5.2 How Decision Trees Are Created
Tree Structure and Terminology
A decision tree is made up of branches, leaves, and nodes. Non-leaf nodes represent a set of records that will be split. Branches connect nodes to other nodes. Terminal/leaf nodes are nodes at the bottom that will not be split further. An example tree is shown below. A root node is the node in the tree represents the pool of all data before the first split, or first decision. Each time the data is split, a rule is derived to best split the data based on the value of one input variable. Records that meet that rule are branched off to the next node on one side, and records that do not meet that rule are branched off to a different node.
After passing through the root node of a tree, a record may next arrive at either a decision node, or a terminal node. A decision node represents another node containing a decision, that is, a splitting rule. A terminal node, commonly known as a leaf node, contains records that do not pass through any further decisions. This occurs when a stopping rule tells CART to stop splitting. Examples of common stopping rules are stop splitting when the outcome value in the leaf node are the same or similar or when the number of records in the leaf node meet some specified number.
The image below shows all portions of the structure of a decision tree.
The predicted value of a new record is determined by starting the record to be predicted at the top of tree. Each decision rule is used as a way of directing the new record down the splits and branches of the tree until the record reaches a terminal leaf node. The value of the records in the leaf node are then used to determine the predicted value.
In the above example, a mushroom with a white color would go down the left branch of the tree. If it has zero or one ring, it would be classified as poision. If it has two rings, it would go to the next node. Then if it is green, it would be classified as poison. Otherwise, it would be classified as edible.
Steps for Building a Decision Tree
Different data mining tools implement the CART algorithm a bit differently, but the general process for creating decision trees is described in this section.
Building a Decision Tree consists of three repetitive steps that can be carried out until tree growth is stopped by some stopping rule.
The following three steps are used to create a decision tree:
Step 1 - Consider each input variable as a possible splitter. For each input variable, determine which value of that variable would produce the best split in terms of having the most homogeneity on each side of the split after the split. All input variables and all possible split point values for each input variable are evaluated and chosen. This choice is done in a greedy manner. That is, the best splitter variable and the best split value for that variable are chosen to produce each immediate split regardless of how it will affect subsequent splits lower down the tree.

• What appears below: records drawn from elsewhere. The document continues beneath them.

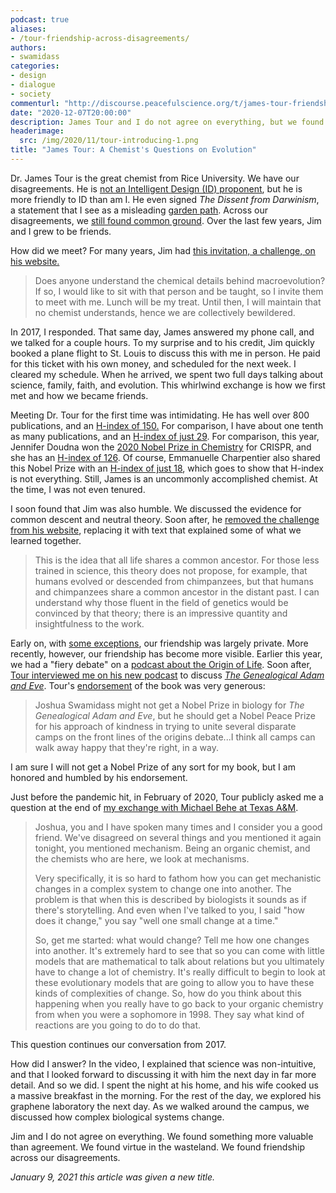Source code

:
 ```yaml
---
podcast: true
aliases:
- /tour-friendship-across-disagreements/
authors:
- swamidass
categories:
- design
- dialogue
- society
commenturl: "http://discourse.peacefulscience.org/t/james-tour-friendship-across-disagreements/12701"
date: "2020-12-07T20:00:00"
description: James Tour and I do not agree on everything, but we found virtue in the wasteland, friendship across our disagreements.
headerimage:
  src: /img/2020/11/tour-introducing-1.png
title: "James Tour: A Chemist's Questions on Evolution"
---
```


Dr. James Tour is the great chemist from Rice University. We have our disagreements. He is [not an Intelligent Design (ID) proponent](https://peacefulscience.org/tour-pascal/), but he is more friendly to ID than am I. He even signed *The Dissent from Darwinism*, a statement that I see as a misleading [garden path](https://peacefulscience.org/garden-path/). Across our disagreements, we [still found common ground](https://peacefulscience.org/tour-pascal/). Over the last few years, Jim and I grew to be friends.

How did we meet? For many years, Jim had [this invitation, a challenge, on his website.](https://sandwalk.blogspot.com/2014/03/a-chemist-who-doesnt-understand.html)

> Does anyone understand the chemical details behind macroevolution? If so, I would like to sit with that person and be taught, so I invite them to meet with me. Lunch will be my treat. Until then, I will maintain that no chemist understands, hence we are collectively bewildered.

In 2017, I responded. That same day, James answered my phone call, and we talked for a couple hours. To my surprise and to his credit, Jim quickly booked a plane flight to St. Louis to discuss this with me in person. He paid for this ticket with his own money, and scheduled for the next week. I cleared my schedule. When he arrived, we spent two full days talking about science, family, faith, and evolution. This whirlwind exchange is how we first met and how we became friends.

Meeting Dr. Tour for the first time was intimidating. He has well over 800 publications, and an [H-index of 150.](https://scholar.google.com/citations?hl=en&user=YwoecRMAAAAJ) For comparison, I have about one tenth as many publications, and an [H-index of just 29](https://scholar.google.com/citations?hl=en&user=oWGEj78AAAAJ). For comparison, this year, Jennifer Doudna won the [2020 Nobel Prize in Chemistry](https://www.nobelprize.org/prizes/chemistry/2020/summary/) for CRISPR, and she has an [H-index of 126](https://scholar.google.com/citations?user=YO5XSXwAAAAJ&hl=en). Of course, Emmanuelle Charpentier also shared this Nobel Prize with an [H-index of just 18](https://www.semanticscholar.org/author/E.-Charpentier/4698446), which goes to show that H-index is not everything. Still, James is an uncommonly accomplished chemist. At the time, I was not even tenured.

I soon found that Jim was also humble. We discussed the evidence for common descent and neutral theory. Soon after, he [removed the challenge from his website](https://sandwalk.blogspot.com/2014/03/a-chemist-who-doesnt-understand.html), replacing it with text that explained some of what we learned together. 

> This is the idea that all life shares a common ancestor. For those less trained in science, this theory does not propose, for example, that humans evolved or descended from chimpanzees, but that humans and chimpanzees share a common ancestor in the distant past. I can understand why those fluent in the field of genetics would be convinced by that theory; there is an impressive quantity and insightfulness to the work.

Early on, with [some exceptions](https://peacefulscience.org/tour-pascal/), our friendship was largely private. More recently, however, our friendship has become more visible. Earlier this year, we had a "fiery debate" on a [podcast about the Origin of Life](https://discourse.peacefulscience.org/t/james-tour-and-joshua-swamidass-livestream-on-friday-may-22-2020/10737?u=swamidass). Soon after, [Tour interviewed me on his new podcast](https://discourse.peacefulscience.org/t/tour-and-swamidass-the-genealogical-adam-and-eve/11249) to discuss [*The Genealogical Adam and Eve*](http://peacefulscience.org/genealogical-adam-eve/). Tour's [endorsement](https://discourse.peacefulscience.org/t/jim-tour-endorses-the-genealogical-adam-and-eve/9199?u=swamidass) of the book was very generous:

> Joshua Swamidass might not get a Nobel Prize in biology for *The Genealogical Adam and Eve*, but he should get a Nobel Peace Prize for his approach of kindness in trying to unite several disparate camps on the front lines of the origins debate...I think all camps can walk away happy that they're right, in a way.

I am sure I will not get a Nobel Prize of any sort for my book, but I am honored and humbled by his endorsement. 

Just before the pandemic hit, in February of 2020, Tour publicly asked me a question at the end of [my exchange with Michael Behe at Texas A&M](https://discourse.peacefulscience.org/t/behe-and-swamidass-texas-a-m-on-feb-20-2020/6788).

> Joshua, you and I have spoken many times and I consider you a good friend. We've disagreed on several things and you mentioned it again tonight, you mentioned mechanism. Being an organic chemist, and the chemists who are here, we look at mechanisms.
>
> Very specifically, it is so hard to fathom how you can get mechanistic changes in a complex system to change one into another. The problem is that when this is described by biologists it sounds as if there's storytelling. And even when I've talked to you, I said "how does it change," you say "well one small change at a time."
>
> So, get me started: what would change? Tell me how one changes into another. It's extremely hard to see that so you can come with little models that are mathematical to talk about relations but you ultimately have to change a lot of chemistry. It's really difficult to begin to look at these evolutionary models that are going to allow you to have these kinds of complexities of change. So, how do you think about this happening when you really have to go back to your organic chemistry from when you were a sophomore in 1998. They say what kind of reactions are you going to do to do that.

This question continues our conversation from 2017.

How did I answer? In the video, I explained that science was non-intuitive, and that I looked forward to discussing it with him the next day in far more detail. And so we did. I spent the night at his home, and his wife cooked us a massive breakfast in the morning. For the rest of the day, we explored his graphene laboratory the next day. As we walked around the campus, we discussed how complex biological systems change. 

Jim and I do not agree on everything. We found something more valuable than agreement. We found virtue in the wasteland. We found friendship across our disagreements.

*January 9, 2021 this article was given a new title.*
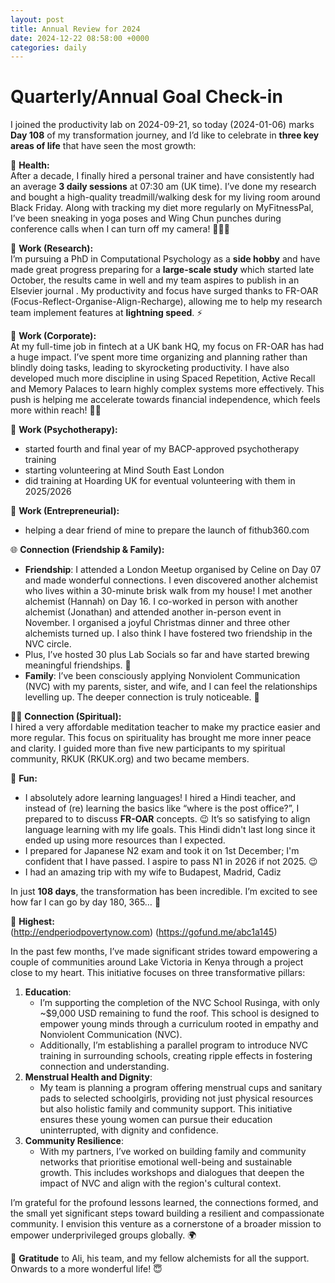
 ```yaml
---
layout: post
title: Annual Review for 2024
date: 2024-12-22 08:58:00 +0000
categories: daily
---
```

# Quarterly/Annual Goal Check-in

I joined the productivity lab on 2024-09-21, so today (2024-01-06) marks **Day 108** of my transformation journey, and I’d like to celebrate in **three key areas of life** that have seen the most growth:

💪 **Health:**  
After a decade, I finally hired a personal trainer and have consistently had an average **3 daily sessions** at 07:30 am (UK time). I’ve done my research and bought a high-quality treadmill/walking desk for my living room around Black Friday. Along with tracking my diet more regularly on MyFitnessPal, I’ve been sneaking in yoga poses and Wing Chun punches during conference calls when I can turn off my camera! 🧘‍♂️🥋

🧠 **Work (Research):**  
I’m pursuing a PhD in Computational Psychology as a **side hobby** and have made great progress preparing for a **large-scale study** which started late October, the results came in well and my team aspires to publish in an Elsevier journal . My productivity and focus have surged thanks to FR-OAR (Focus-Reflect-Organise-Align-Recharge), allowing me to help my research team implement features at **lightning speed**. ⚡

💼 **Work (Corporate):**  
At my full-time job in fintech at a UK bank HQ, my focus on FR-OAR has had a huge impact. I’ve spent more time organizing and planning rather than blindly doing tasks, leading to skyrocketing productivity. I have also developed much more discipline in using Spaced Repetition, Active Recall and Memory Palaces to learn highly complex systems more effectively. This push is helping me accelerate towards financial independence, which feels more within reach! 💸💼

💼 **Work (Psychotherapy):**  
- started fourth and final year of my BACP-approved psychotherapy training 
- starting volunteering at Mind South East London 
- did training at Hoarding UK for eventual volunteering with them in 2025/2026

💼 **Work (Entrepreneurial):**  
- helping a dear friend of mine to prepare the launch of fithub360.com 

🌐 **Connection (Friendship & Family):**

- **Friendship**: I attended a London Meetup organised by Celine on Day 07 and made wonderful connections. I even discovered another alchemist who lives within a 30-minute brisk walk from my house! I met another alchemist (Hannah) on Day 16. I co-worked in person with another alchemist (Jonathan) and attended another in-person event in November. I organised a joyful Christmas dinner and three other alchemists turned up. I also think I have fostered two friendship in the NVC circle.
- Plus, I’ve hosted 30 plus Lab Socials so far and have started brewing meaningful friendships. 🤝
- **Family**: I’ve been consciously applying Nonviolent Communication (NVC) with my parents, sister, and wife, and I can feel the relationships levelling up. The deeper connection is truly noticeable. 💖
 
🧘‍♂️ **Connection (Spiritual):**  
I hired a very affordable meditation teacher to make my practice easier and more regular. This focus on spirituality has brought me more inner peace and clarity. I guided more than five new participants to my spiritual community, RKUK (RKUK.org) and two became members. 

🎉 **Fun:**  
- I absolutely adore learning languages! I hired a Hindi teacher, and instead of (re) learning the basics like “where is the post office?”, I prepared to to discuss **FR-OAR** concepts. 😉 It’s so satisfying to align language learning with my life goals. This Hindi didn't last long since it ended up using more resources than I expected. 
- I prepared for Japanese N2 exam and took it on 1st December; I'm confident that I have passed. I aspire to pass N1 in 2026 if not 2025. 😉
- I had an amazing trip with my wife to Budapest, Madrid, Cadiz 

In just **108 days**, the transformation has been incredible. I’m excited to see how far I can go by day 180, 365… 🌟

🎉 **Highest:**  
(http://endperiodpovertynow.com)
(https://gofund.me/abc1a145)

In the past few months, I’ve made significant strides toward empowering a couple of communities around Lake Victoria in Kenya through a project close to my heart. This initiative focuses on three transformative pillars:

1. **Education**:
    - I’m supporting the completion of the NVC School Rusinga, with only ~$9,000 USD remaining to fund the roof. This school is designed to empower young minds through a curriculum rooted in empathy and Nonviolent Communication (NVC).
    - Additionally, I’m establishing a parallel program to introduce NVC training in surrounding schools, creating ripple effects in fostering connection and understanding.
2. **Menstrual Health and Dignity**:
    - My team is planning a program offering menstrual cups and sanitary pads to selected schoolgirls, providing not just physical resources but also holistic family and community support. This initiative ensures these young women can pursue their education uninterrupted, with dignity and confidence.
3. **Community Resilience**:
    - With my partners, I’ve worked on building family and community networks that prioritise emotional well-being and sustainable growth. This includes workshops and dialogues that deepen the impact of NVC and align with the region's cultural context.

I’m grateful for the profound lessons learned, the connections formed, and the small yet significant steps toward building a resilient and compassionate community. I envision this venture as a cornerstone of a broader mission to empower underprivileged groups globally. 🌍

🙏 **Gratitude** to Ali, his team, and my fellow alchemists for all the support. Onwards to a more wonderful life! 😇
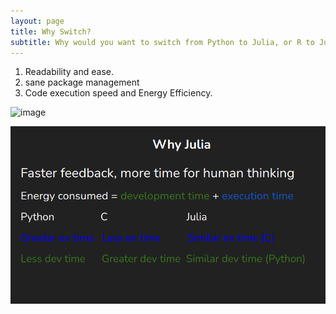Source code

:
 ```yaml
---
layout: page
title: Why Switch?
subtitle: Why would you want to switch from Python to Julia, or R to Julia for that matter.
---
```


1. Readability and ease.
2. sane package management 
3. Code execution speed and Energy Efficiency.

![image](https://user-images.githubusercontent.com/7786645/186812908-51e5615c-c840-4207-9d7d-729ec5908705.png)


![assets/img/why_julia1.png](assets/img/why_julia1.png)
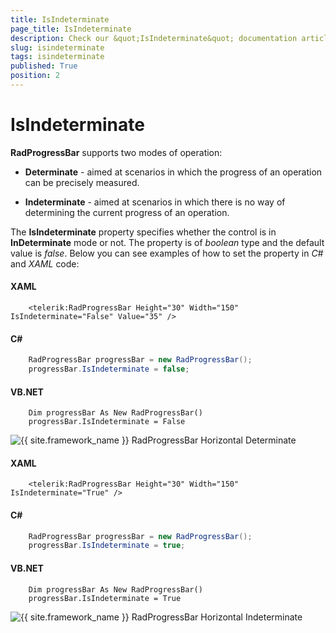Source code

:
 ```yaml
---
title: IsIndeterminate
page_title: IsIndeterminate
description: Check our &quot;IsIndeterminate&quot; documentation article for the RadProgressBar {{ site.framework_name }} control.
slug: isindeterminate
tags: isindeterminate
published: True
position: 2
---
```


# IsIndeterminate

__RadProgressBar__ supports two modes of operation:

* __Determinate__ - aimed at scenarios in which the progress of an operation can be precisely measured.

* __Indeterminate__ - aimed at scenarios in which there is no way of determining the current progress of an operation.

The __IsIndeterminate__ property specifies whether the control is in __InDeterminate__ mode or not. The property is of *boolean* type and the default value is *false*. Below you can see examples of how to set the property in *C#* and *XAML* code:

#### __XAML__
```XAML
	<telerik:RadProgressBar Height="30" Width="150" IsIndeterminate="False" Value="35" />
```

#### __C#__
```C#
	RadProgressBar progressBar = new RadProgressBar();
	progressBar.IsIndeterminate = false;
```

#### __VB.NET__
```VB.NET
	Dim progressBar As New RadProgressBar()
	progressBar.IsIndeterminate = False
```

![{{ site.framework_name }} RadProgressBar Horizontal Determinate](images/progress_horizontal.jpg)

#### __XAML__		
```XAML
	<telerik:RadProgressBar Height="30" Width="150" IsIndeterminate="True" />
```

#### __C#__
```C#
	RadProgressBar progressBar = new RadProgressBar();
	progressBar.IsIndeterminate = true;
```

#### __VB.NET__
```VB.NET
	Dim progressBar As New RadProgressBar()
	progressBar.IsIndeterminate = True
```

	
![{{ site.framework_name }} RadProgressBar Horizontal Indeterminate](images/progress_indeterminate.jpg)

Step 2 - Rank the splits in terms of which would produce the best results. Then choose the best split. So a split includes a best splitter variable and the value of that variable that produced the best results.
Step 3 - For each node obtained by splitting, repeat Steps 1 and 2, until no more good splits are possible.
Splitting stops when the leaf nodes of the tree have reached complete purity or when some other stopping rule prevents further splitting. Purity is having complete homogeneity (one class only) in each leaf/terminal node.
Unless the predictive pattern learned from the data is especially powerful and consistent, purity for all leaf nodes is not achieved or even desirable with decision trees. Why? Because to obtain purity would required too much splitting. The tree would become so tall and bushy that it would not be sufficiently general for new data. This would result in overfitting. So, typically, some terminal nodes are pure and some are not.
Riding Lawn Mowers Example
To help you understand how nodes on a decision tree are determined, we will be using a simple Riding Lawn Mowers dataset to visualize cutoff points and subgroups using scatter plots and parallel plots. A screenshot of the data is shown below.
First Split
Most machine learning tools will begin by looking at the training data and checking each variable to see where the best split can be found. These splits are usually ranked according to which split amongst the variables can cause the most homogeneous set of subgroups based on a cutoff value. The default cutoff value in most cases is 0.5, meaning that the leaf node contains a majority of one class.
Figure 5.5 shows that the first best split is for Lot Size at 19,000 square feet. As you can see, a majority of the owners of lawn mowers (dark circles) are above the split, while a majority of non owners are below the split.
The first split from the scatter plot results in the following decision tree (Figure 5.6).
Second Split
Now looking below the lower half of the split (less than 19,000 square feet for Lot Size), the next best split is for the variable Income on the x-axis at $84.75. Looking at Figure 5.7, this second split allows us to have complete purity of riding lawn mower owners in the lower right-hand section of our scatter plot.
The second split from the scatter plot results in the following decision tree (Figure 5.8).
All Splits Performed
This process of splitting for each node will continue until purity has been reached. Figure 5.9 shows all splits that have been performed for the Riding Lawn Mowers dataset.
All splits from the scatter plot above result in the overall decision tree (Figure 5.10).
The Riding Lawn Mowers problem is a simple example of how decision trees are split and created. Since the Riding Lawn Mowers dataset contains only two variables, we can easily see how this is performed on a two-dimension y by x scatterplot. However, adding more variables makes this harder to visualize, but the CART algorithm is capable of keeping track of the different splits and subgroups within the data.